Adapun yang menjadi dasar hak untuk mewarisi atau dasar untuk
mendapat bagian harta peninggalan yaitu:
a.
Karena
hubungan darah
b.
Hubungan
semenda atau pernikahan
c.
Hubungan
persaudaraan, karena agama yang ditentukan oleh al-Qur’an bagiannya tidak lebih
dari sepertiga harta warisan.
d. Hubungan
kerabat karena semua hijrah pada permulaan pengembangan Islam, meskipun tidak
ada hubungan darah.[2]
Ketentuan Besaran Bagian Ahli Waris Menurut Fiqh
Di dalam al-Qur’an dan hadis Nabi disebutkan bagian-bagian tertentu
dan disebutkan pula ahli waris dengan bagian tertentu itu.
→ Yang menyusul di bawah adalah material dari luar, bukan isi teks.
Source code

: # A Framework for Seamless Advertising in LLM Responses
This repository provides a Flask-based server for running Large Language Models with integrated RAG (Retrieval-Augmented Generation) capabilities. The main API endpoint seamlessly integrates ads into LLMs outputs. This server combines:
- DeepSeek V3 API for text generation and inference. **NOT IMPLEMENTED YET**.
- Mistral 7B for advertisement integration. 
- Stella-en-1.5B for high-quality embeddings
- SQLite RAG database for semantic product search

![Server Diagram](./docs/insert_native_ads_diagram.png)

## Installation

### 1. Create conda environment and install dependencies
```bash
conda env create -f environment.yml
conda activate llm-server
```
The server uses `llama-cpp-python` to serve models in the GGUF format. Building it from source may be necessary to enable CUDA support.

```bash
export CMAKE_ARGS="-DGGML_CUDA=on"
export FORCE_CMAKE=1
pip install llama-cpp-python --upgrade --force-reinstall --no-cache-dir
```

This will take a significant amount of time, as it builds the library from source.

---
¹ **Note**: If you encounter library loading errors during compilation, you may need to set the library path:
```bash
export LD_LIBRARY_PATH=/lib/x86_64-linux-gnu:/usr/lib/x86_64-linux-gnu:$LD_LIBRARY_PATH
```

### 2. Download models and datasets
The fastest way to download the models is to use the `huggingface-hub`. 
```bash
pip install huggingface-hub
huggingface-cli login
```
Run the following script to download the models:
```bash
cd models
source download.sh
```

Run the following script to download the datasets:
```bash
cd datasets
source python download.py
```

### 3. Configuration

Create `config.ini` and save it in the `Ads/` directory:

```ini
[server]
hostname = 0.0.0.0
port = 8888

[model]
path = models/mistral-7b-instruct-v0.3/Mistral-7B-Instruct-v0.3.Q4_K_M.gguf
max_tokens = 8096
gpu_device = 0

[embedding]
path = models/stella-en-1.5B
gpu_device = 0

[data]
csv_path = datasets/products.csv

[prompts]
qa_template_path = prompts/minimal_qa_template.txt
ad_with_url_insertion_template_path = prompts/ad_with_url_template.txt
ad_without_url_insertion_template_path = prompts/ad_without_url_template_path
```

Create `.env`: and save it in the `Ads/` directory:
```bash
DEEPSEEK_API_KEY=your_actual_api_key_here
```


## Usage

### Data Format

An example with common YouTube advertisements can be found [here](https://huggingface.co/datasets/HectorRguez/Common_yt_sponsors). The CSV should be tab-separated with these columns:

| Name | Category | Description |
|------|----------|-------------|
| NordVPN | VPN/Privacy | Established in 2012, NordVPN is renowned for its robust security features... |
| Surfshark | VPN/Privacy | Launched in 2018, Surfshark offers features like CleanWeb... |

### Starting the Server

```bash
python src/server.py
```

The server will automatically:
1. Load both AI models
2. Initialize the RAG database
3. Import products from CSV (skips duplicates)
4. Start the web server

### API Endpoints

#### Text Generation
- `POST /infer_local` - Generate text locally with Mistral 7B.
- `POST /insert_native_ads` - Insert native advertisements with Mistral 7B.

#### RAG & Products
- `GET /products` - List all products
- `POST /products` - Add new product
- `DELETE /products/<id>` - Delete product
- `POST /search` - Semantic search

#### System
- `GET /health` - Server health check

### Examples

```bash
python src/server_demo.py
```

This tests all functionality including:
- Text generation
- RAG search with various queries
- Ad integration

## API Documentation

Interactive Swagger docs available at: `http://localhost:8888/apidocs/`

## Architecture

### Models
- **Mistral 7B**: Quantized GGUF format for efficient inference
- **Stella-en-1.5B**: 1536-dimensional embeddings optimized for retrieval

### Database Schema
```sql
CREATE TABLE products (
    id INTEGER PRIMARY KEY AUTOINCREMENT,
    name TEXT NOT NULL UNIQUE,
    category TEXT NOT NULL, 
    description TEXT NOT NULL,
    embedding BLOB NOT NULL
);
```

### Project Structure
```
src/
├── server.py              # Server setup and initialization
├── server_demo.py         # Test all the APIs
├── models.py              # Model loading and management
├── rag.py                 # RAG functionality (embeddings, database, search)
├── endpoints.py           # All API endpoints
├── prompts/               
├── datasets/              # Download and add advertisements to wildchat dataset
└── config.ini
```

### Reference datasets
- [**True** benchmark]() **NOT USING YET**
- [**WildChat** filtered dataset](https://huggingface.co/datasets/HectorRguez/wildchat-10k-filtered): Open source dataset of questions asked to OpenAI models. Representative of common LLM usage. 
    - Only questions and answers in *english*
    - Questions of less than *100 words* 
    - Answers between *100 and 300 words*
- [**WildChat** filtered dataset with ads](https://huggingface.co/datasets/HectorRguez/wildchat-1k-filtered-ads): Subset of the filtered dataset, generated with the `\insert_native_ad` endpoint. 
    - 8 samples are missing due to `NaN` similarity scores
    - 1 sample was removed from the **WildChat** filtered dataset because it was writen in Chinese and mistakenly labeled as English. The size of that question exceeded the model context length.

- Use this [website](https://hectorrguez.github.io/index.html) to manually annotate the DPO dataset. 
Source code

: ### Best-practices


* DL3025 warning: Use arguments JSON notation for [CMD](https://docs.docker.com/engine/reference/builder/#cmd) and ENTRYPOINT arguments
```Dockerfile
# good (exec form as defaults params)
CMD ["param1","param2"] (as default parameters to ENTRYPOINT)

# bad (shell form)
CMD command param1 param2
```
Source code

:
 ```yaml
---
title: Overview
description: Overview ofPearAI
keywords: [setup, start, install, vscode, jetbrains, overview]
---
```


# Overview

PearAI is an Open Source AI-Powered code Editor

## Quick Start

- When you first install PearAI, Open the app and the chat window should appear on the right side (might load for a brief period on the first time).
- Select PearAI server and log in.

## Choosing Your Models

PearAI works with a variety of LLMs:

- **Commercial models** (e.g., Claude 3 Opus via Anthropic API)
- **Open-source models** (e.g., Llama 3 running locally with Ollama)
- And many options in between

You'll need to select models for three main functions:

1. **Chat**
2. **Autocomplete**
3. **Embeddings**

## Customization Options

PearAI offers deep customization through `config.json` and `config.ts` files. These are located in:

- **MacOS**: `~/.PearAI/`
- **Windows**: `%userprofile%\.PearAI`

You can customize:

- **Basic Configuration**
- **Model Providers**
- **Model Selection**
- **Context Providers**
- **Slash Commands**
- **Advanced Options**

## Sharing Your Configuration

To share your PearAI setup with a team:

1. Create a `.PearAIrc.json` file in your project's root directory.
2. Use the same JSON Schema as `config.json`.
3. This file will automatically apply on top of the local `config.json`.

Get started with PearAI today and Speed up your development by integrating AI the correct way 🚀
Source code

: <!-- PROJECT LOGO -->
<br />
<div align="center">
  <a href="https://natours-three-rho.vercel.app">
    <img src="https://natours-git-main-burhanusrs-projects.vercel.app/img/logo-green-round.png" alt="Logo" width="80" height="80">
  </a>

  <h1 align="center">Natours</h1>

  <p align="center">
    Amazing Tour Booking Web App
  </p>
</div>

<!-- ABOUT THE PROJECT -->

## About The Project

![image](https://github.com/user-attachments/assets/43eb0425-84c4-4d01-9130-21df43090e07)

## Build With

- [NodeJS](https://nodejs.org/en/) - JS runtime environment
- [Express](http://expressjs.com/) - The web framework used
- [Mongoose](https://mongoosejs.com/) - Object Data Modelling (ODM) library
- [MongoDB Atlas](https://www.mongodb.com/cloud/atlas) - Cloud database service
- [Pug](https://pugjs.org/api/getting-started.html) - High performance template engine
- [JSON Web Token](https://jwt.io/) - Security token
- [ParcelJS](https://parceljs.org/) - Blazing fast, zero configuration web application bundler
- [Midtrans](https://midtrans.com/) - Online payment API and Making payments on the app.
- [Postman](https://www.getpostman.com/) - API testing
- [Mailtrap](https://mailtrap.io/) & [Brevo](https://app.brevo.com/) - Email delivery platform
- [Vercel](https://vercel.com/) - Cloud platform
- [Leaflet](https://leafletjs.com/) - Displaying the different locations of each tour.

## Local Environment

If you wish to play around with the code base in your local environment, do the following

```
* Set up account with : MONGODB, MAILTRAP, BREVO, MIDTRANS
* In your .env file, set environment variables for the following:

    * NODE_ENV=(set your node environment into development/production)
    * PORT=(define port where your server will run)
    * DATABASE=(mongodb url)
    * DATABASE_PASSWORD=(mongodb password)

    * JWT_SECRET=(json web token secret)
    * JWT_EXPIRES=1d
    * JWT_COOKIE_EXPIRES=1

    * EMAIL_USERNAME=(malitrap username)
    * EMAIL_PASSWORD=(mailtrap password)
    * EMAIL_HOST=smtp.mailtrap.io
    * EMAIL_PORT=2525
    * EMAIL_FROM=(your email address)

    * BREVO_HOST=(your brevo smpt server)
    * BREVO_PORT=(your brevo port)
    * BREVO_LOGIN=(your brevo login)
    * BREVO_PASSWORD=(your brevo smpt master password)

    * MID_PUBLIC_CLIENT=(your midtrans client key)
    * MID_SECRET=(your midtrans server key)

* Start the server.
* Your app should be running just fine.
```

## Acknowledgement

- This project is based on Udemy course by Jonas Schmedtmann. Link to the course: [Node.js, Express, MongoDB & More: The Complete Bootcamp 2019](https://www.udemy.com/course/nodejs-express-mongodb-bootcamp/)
Bagian tertentu itu
di dalam al-Qur’an yang disebut furudh adalah dalam bentuk angka
pecahan, yaitu ½, ¼, 1/8, 1/6, 1/3, dan 2/3. Para ahli waris yang mendapat bagian
menurut angka tersebut dinamai ahli waris dzaul furudh.
Ahli waris dzaul furudh yaitu:
1.
Anak
perempuan
a.
½
jika ia sendiri (dan tidak bersama anak laki-laki)
b.
2/3
jika anak perempuan lebih dari dua
2.
Cucu
perempuan
a.
½
jika ia sendiri
b.
2/3
jika ada dua orang atau lebih dan tidak bersama cucu laki-laki
c.
1/6
jika bersamanya ada anak perempuan seorang saja
3.
Ibu
a.
1/6
jika meninggalkan anak
b.
1/3
jika tidak meninggalkan anak
c.
1/6
jika tidak meninggalkan anak tetapi memiliki beberapa saudara.
4.
Ayah
a.
1/6
jika meninggalkan anak
5.
Kakek
a.
Bagian
kakek sama dengan bagian bapak, karena ia adalah pengganti bapak ketika bapak
sudah tidak ada.
6.
Nenek
a.
Mendapat
1/6 jika jenazah tidak mempunyai ibu
7.
Saudara
perempuan kandung
a.
½
jika ia sendiri
b.
2/3
jika ada dua orang atau lebih
8.
Saudara
perempuan seayah
a.
½
jika ia sendiri
b.
2/3
jika ada dua orang atau lebih
c.
1/6
jika bersama seorang saudara kandung perempuan
9.
Saudara
laki-laki seibu
a.
1/6
jika ia sendiri
b.
1/3
jika lebih dari seorang
10.
Saudara
perempuan seibu
a.
1/6
jika ia sendiri
b.
1/3
jika lebih dari seorang
11.
Suami
a.
½
jika tidak ada anak
b.
¼
jika meninggalkan anak
12.
Istri
a.
¼
jika tidak ada anak
b.
1/8
jika meninggalkan anak[3]
Ahli Waris dan Bagiannya Menurut Kompilasi Hukum Islam
Dalam Kompilasi Hukum Islam, kelompok yang berhak mendapatkan harta
warisan terdapat dalam pasal-pasal sebagai berikut:
a. Pasal
174
1.
Kelompok-kelompok
ahli waris terdiri dari:
a.
Menurut
hubungan darah:
Golongan
laki-laki terdiri dari: ayah, anak laki-laki, saudara laki-laki, paman, dan
kakek.
Golongan perempuan
terdiri dari: ibu, anak perempuan, dan nenek.
b.
Menurut
hubungan perkawinan terdiri dari: duda atau janda.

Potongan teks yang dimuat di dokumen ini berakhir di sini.